▶ _What this task involves_:
Pull out each line of the records holding the string "phase".

═════ Given records

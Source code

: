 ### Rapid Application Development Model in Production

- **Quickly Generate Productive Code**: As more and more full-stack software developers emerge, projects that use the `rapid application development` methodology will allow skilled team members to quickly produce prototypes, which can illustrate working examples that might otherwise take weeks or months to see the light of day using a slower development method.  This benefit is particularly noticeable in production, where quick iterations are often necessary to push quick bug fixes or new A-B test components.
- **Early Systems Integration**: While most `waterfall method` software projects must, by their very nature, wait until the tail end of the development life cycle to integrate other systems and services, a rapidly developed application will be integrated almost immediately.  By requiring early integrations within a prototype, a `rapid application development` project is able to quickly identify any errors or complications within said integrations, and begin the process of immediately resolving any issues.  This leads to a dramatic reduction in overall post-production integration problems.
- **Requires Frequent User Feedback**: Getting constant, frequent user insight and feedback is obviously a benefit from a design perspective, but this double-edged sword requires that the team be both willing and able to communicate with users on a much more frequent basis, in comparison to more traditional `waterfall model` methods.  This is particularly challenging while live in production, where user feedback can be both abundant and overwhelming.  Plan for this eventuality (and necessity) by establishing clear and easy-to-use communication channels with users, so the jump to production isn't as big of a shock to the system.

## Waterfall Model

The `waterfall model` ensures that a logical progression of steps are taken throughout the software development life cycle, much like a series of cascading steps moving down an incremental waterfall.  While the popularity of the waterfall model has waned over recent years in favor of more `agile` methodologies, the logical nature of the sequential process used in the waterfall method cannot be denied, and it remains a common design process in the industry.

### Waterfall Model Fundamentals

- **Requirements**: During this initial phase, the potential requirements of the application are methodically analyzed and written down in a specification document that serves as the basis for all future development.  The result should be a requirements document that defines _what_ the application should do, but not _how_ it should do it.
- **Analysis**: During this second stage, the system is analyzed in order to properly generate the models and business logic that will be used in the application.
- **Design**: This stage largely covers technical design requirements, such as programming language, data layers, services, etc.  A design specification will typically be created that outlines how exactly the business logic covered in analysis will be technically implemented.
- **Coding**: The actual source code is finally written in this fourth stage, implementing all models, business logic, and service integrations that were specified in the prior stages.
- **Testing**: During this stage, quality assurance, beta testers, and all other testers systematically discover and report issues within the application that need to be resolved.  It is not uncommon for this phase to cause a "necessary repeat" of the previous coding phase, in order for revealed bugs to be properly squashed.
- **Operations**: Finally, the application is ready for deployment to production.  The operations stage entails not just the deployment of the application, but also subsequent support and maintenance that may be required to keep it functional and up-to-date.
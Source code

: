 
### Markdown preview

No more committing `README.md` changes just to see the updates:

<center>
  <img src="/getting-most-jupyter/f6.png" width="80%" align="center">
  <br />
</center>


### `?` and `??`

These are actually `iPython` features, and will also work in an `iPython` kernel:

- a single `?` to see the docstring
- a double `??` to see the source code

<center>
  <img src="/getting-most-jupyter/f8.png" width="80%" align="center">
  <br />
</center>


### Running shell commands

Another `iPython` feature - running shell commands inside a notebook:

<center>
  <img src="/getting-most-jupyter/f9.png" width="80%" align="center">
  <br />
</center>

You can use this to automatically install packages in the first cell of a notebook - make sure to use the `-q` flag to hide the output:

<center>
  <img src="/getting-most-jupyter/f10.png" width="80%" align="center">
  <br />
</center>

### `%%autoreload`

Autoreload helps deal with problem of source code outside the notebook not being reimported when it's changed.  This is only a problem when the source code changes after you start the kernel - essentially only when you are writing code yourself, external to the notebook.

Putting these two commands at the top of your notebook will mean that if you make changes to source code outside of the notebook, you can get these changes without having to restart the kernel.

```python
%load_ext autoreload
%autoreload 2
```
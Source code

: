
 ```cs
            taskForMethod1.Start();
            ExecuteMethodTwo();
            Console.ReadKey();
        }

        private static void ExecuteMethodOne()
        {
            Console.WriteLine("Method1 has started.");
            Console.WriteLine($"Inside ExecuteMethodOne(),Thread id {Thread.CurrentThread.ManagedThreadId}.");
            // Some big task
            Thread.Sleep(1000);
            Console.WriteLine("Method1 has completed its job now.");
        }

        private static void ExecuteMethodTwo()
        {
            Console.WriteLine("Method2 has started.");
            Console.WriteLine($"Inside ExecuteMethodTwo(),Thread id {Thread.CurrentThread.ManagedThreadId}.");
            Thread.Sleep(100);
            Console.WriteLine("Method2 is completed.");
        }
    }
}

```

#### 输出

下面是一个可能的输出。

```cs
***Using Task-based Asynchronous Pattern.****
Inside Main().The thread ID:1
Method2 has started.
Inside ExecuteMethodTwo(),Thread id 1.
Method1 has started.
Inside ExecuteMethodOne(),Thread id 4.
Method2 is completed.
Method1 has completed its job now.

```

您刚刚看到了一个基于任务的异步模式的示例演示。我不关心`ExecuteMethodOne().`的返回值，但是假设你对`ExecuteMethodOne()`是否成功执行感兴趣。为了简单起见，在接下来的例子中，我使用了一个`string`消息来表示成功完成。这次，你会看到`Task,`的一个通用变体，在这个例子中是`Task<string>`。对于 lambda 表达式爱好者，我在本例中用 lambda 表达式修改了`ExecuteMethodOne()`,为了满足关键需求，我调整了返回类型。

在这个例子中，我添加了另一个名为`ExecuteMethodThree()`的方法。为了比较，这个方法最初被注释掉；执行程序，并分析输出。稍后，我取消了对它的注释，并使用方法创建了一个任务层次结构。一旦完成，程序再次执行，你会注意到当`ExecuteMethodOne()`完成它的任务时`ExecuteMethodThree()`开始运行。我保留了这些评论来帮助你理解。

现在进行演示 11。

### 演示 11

══════════

▶ _Your response_:
- **Requirements**: During this initial phase, the potential requirements of the application are methodically analyzed and written down in a specification document that serves as the basis for all future development.  The result should be a requirements document that defines _what_ the application should do, but not _how_ it should do it.
- **Testing**: During this stage, quality assurance, beta testers, and all other testers systematically discover and report issues within the application that need to be resolved.  It is not uncommon for this phase to cause a "necessary repeat" of the previous coding phase, in order for revealed bugs to be properly squashed.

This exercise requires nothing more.